FULL UNEDITED SOUND RECORDING OF THE MEETING

On Tuesday night there was a meeting of the ODA, LVRPA and local residents at a small nursery on Riverside Close, Hackney to discuss the ‘reinstatement works’ for the marsh.

To attend the meeting, residents were told they must submit their names, addresses and contact details to the ODA. However after most people had already done so, the ODA then said people could attend the session without doing so (they still tried to take peoples names on entry).

Shortly after the drop-in session began, Caroline tried to record the meeting with a sound recorder. She was told that she needed to give her name and could not record the meeting. However, residents and Save Leyton Marsh group put up a united front and demanded that anything that was said on an individual basis should be said to the whole group and be a matter of public record.

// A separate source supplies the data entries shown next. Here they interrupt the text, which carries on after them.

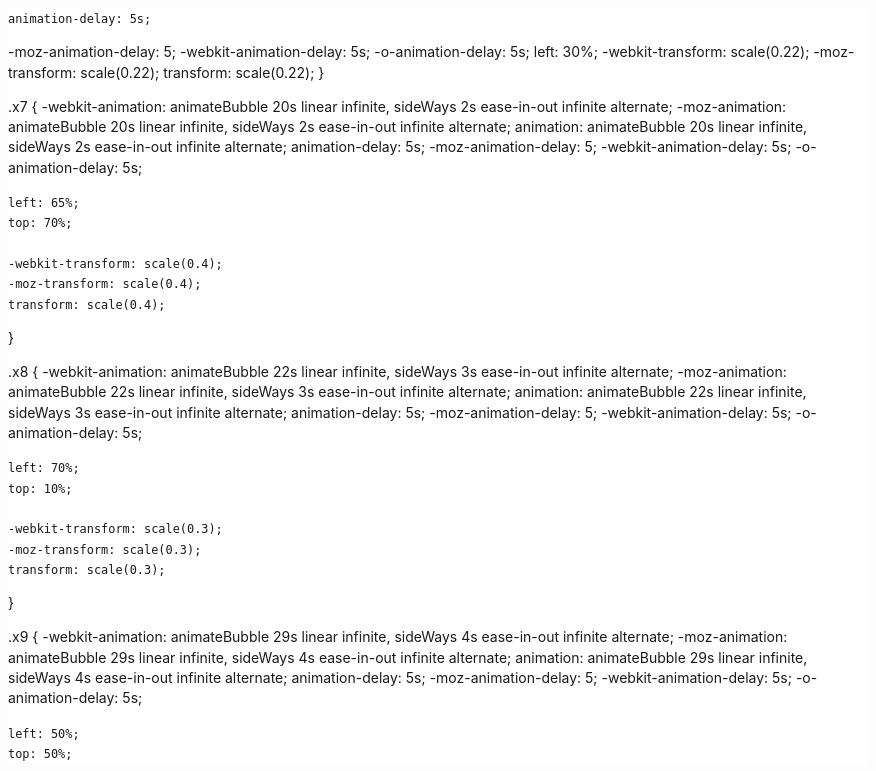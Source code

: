 	animation-delay: 5s;
  -moz-animation-delay: 5;
   -webkit-animation-delay: 5s;
   -o-animation-delay: 5s;
	left: 30%;
	-webkit-transform: scale(0.22);
	-moz-transform: scale(0.22);
	transform: scale(0.22);
}

.x7 {
    -webkit-animation: animateBubble 20s linear infinite, sideWays 2s ease-in-out infinite alternate;
	-moz-animation: animateBubble 20s linear infinite, sideWays 2s ease-in-out infinite alternate;
	animation: animateBubble 20s linear infinite, sideWays 2s ease-in-out infinite alternate;
	animation-delay: 5s;
  -moz-animation-delay: 5;
   -webkit-animation-delay: 5s;
   -o-animation-delay: 5s;
	
	left: 65%;
	top: 70%;
	
	-webkit-transform: scale(0.4);
	-moz-transform: scale(0.4);
	transform: scale(0.4);
}

.x8 {
    -webkit-animation: animateBubble 22s linear infinite, sideWays 3s ease-in-out infinite alternate;
	-moz-animation: animateBubble 22s linear infinite, sideWays 3s ease-in-out infinite alternate;
	animation: animateBubble 22s linear infinite, sideWays 3s ease-in-out infinite alternate;
	animation-delay: 5s;
  -moz-animation-delay: 5;
   -webkit-animation-delay: 5s;
   -o-animation-delay: 5s;
	
	left: 70%;
	top: 10%;
	
	-webkit-transform: scale(0.3);
	-moz-transform: scale(0.3);
	transform: scale(0.3);
}

.x9 {
    -webkit-animation: animateBubble 29s linear infinite, sideWays 4s ease-in-out infinite alternate;
	-moz-animation: animateBubble 29s linear infinite, sideWays 4s ease-in-out infinite alternate;
	animation: animateBubble 29s linear infinite, sideWays 4s ease-in-out infinite alternate;
	animation-delay: 5s;
  -moz-animation-delay: 5;
   -webkit-animation-delay: 5s;
   -o-animation-delay: 5s;
	
	left: 50%;
	top: 50%;
	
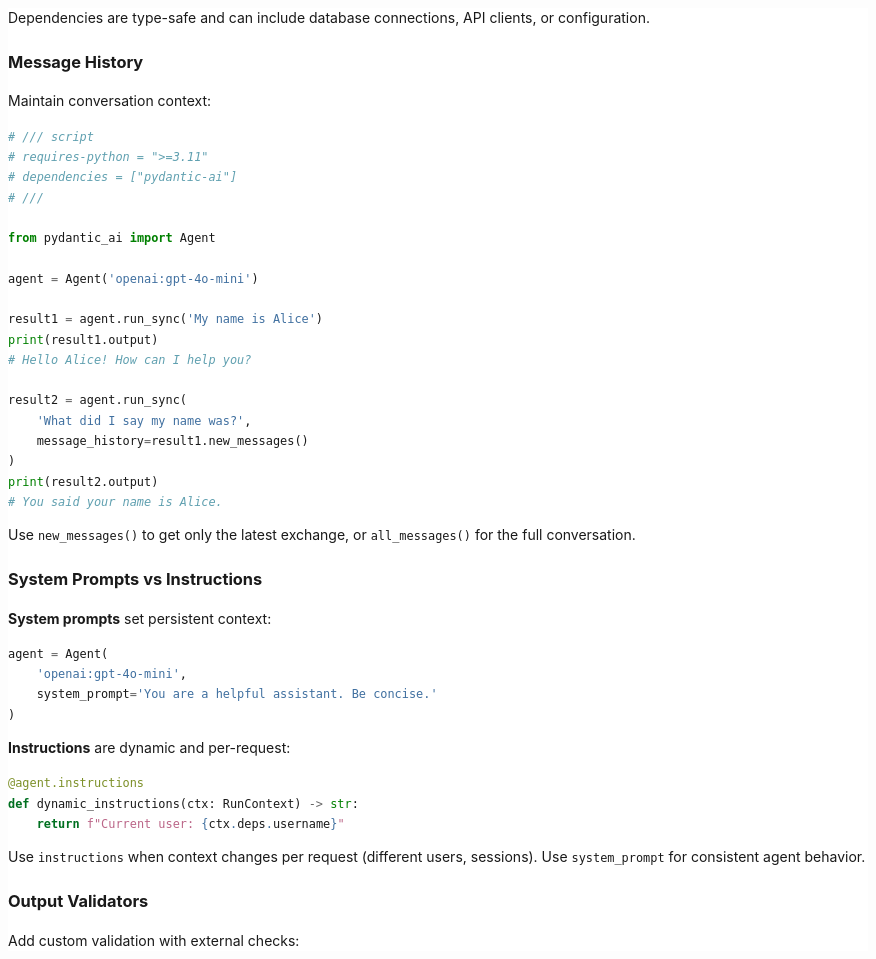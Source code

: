 Dependencies are type-safe and can include database connections, API clients, or configuration.

### Message History

Maintain conversation context:

```python
# /// script
# requires-python = ">=3.11"
# dependencies = ["pydantic-ai"]
# ///

from pydantic_ai import Agent

agent = Agent('openai:gpt-4o-mini')

result1 = agent.run_sync('My name is Alice')
print(result1.output)
# Hello Alice! How can I help you?

result2 = agent.run_sync(
    'What did I say my name was?',
    message_history=result1.new_messages()
)
print(result2.output)
# You said your name is Alice.
```

Use `new_messages()` to get only the latest exchange, or `all_messages()` for the full conversation.

### System Prompts vs Instructions

**System prompts** set persistent context:

```python
agent = Agent(
    'openai:gpt-4o-mini',
    system_prompt='You are a helpful assistant. Be concise.'
)
```

**Instructions** are dynamic and per-request:

```python
@agent.instructions
def dynamic_instructions(ctx: RunContext) -> str:
    return f"Current user: {ctx.deps.username}"
```

Use `instructions` when context changes per request (different users, sessions). Use `system_prompt` for consistent agent behavior.

### Output Validators

Add custom validation with external checks:
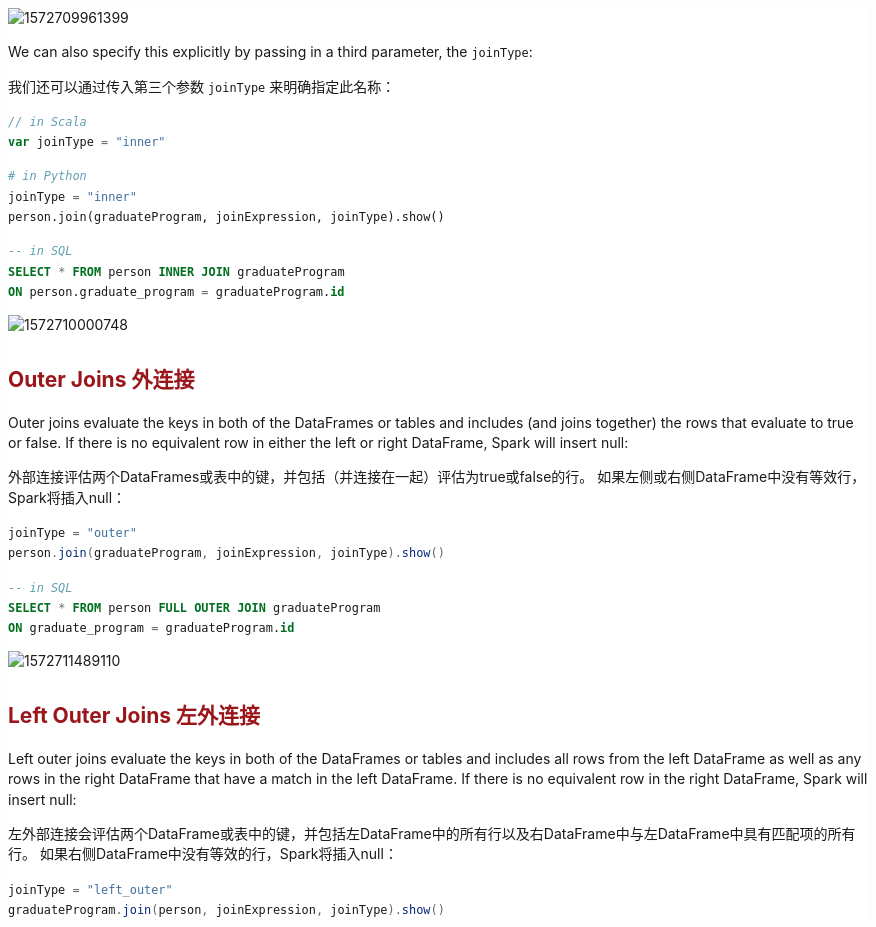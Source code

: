 ![1572709961399](C:/Users/ruito/AppData/Roaming/Typora/typora-user-images/1572709961399.png)

We can also specify this explicitly by passing in a third parameter, the `joinType`:

我们还可以通过传入第三个参数 `joinType` 来明确指定此名称：

```scala
// in Scala
var joinType = "inner"
```

```python
# in Python
joinType = "inner"
person.join(graduateProgram, joinExpression, joinType).show()
```

```sql
-- in SQL
SELECT * FROM person INNER JOIN graduateProgram
ON person.graduate_program = graduateProgram.id 
```

![1572710000748](C:/Users/ruito/AppData/Roaming/Typora/typora-user-images/1572710000748.png)

## <font color="#9a161a">Outer Joins 外连接</font>

Outer joins evaluate the keys in both of the DataFrames or tables and includes (and joins together) the rows that evaluate to true or false. If there is no equivalent row in either the left or right DataFrame, Spark will insert null:

外部连接评估两个DataFrames或表中的键，并包括（并连接在一起）评估为true或false的行。 如果左侧或右侧DataFrame中没有等效行，Spark将插入null：

```scala
joinType = "outer"
person.join(graduateProgram, joinExpression, joinType).show()
```

```sql
-- in SQL
SELECT * FROM person FULL OUTER JOIN graduateProgram
ON graduate_program = graduateProgram.id 
```

![1572711489110](C:/Users/ruito/AppData/Roaming/Typora/typora-user-images/1572711489110.png)

## <font color="#9a161a">Left Outer Joins 左外连接</font>

Left outer joins evaluate the keys in both of the DataFrames or tables and includes all rows from the left DataFrame as well as any rows in the right DataFrame that have a match in the left DataFrame. If there is no equivalent row in the right DataFrame, Spark will insert null:

左外部连接会评估两个DataFrame或表中的键，并包括左DataFrame中的所有行以及右DataFrame中与左DataFrame中具有匹配项的所有行。 如果右侧DataFrame中没有等效的行，Spark将插入null：
```scala
joinType = "left_outer"
graduateProgram.join(person, joinExpression, joinType).show()
```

The ODA did not know how to respond. They took ten minutes to liaise privately and decide whether to be recorded. In the end, they came back into the meeting and said there would be a statements from the ODA spokespeople until 7.30pm and then the meeting would resume for individual discussions. The meeting unanimously refused saying everything that was said should be said publicly and with accountability so there should be an open public meeting for the whole session. Some of the ODA refused to give their names until Barry Buitekant and Ian Rathbone challenged this; they said they were councillors acting for the public and anyone acting in this capacity should provide their names.

The LVRPA refused to answer any questions after it was agreed the meeting could be recorded. Residents were absolutely outraged. What does this body have to hide?

There was a lengthy discussion with Mark Sorrell, who claimed that the group has harrassed him, evidencing the postings on Facebook which had been added by Mark Walsh who had later identified himself as a PC and had added a series of fake aliases to the site in order to get information.

Residents were not satisfied with the inadequate answers given to a series of questions related to both reinstatement and to the way the facility gained planning permission and was constructed.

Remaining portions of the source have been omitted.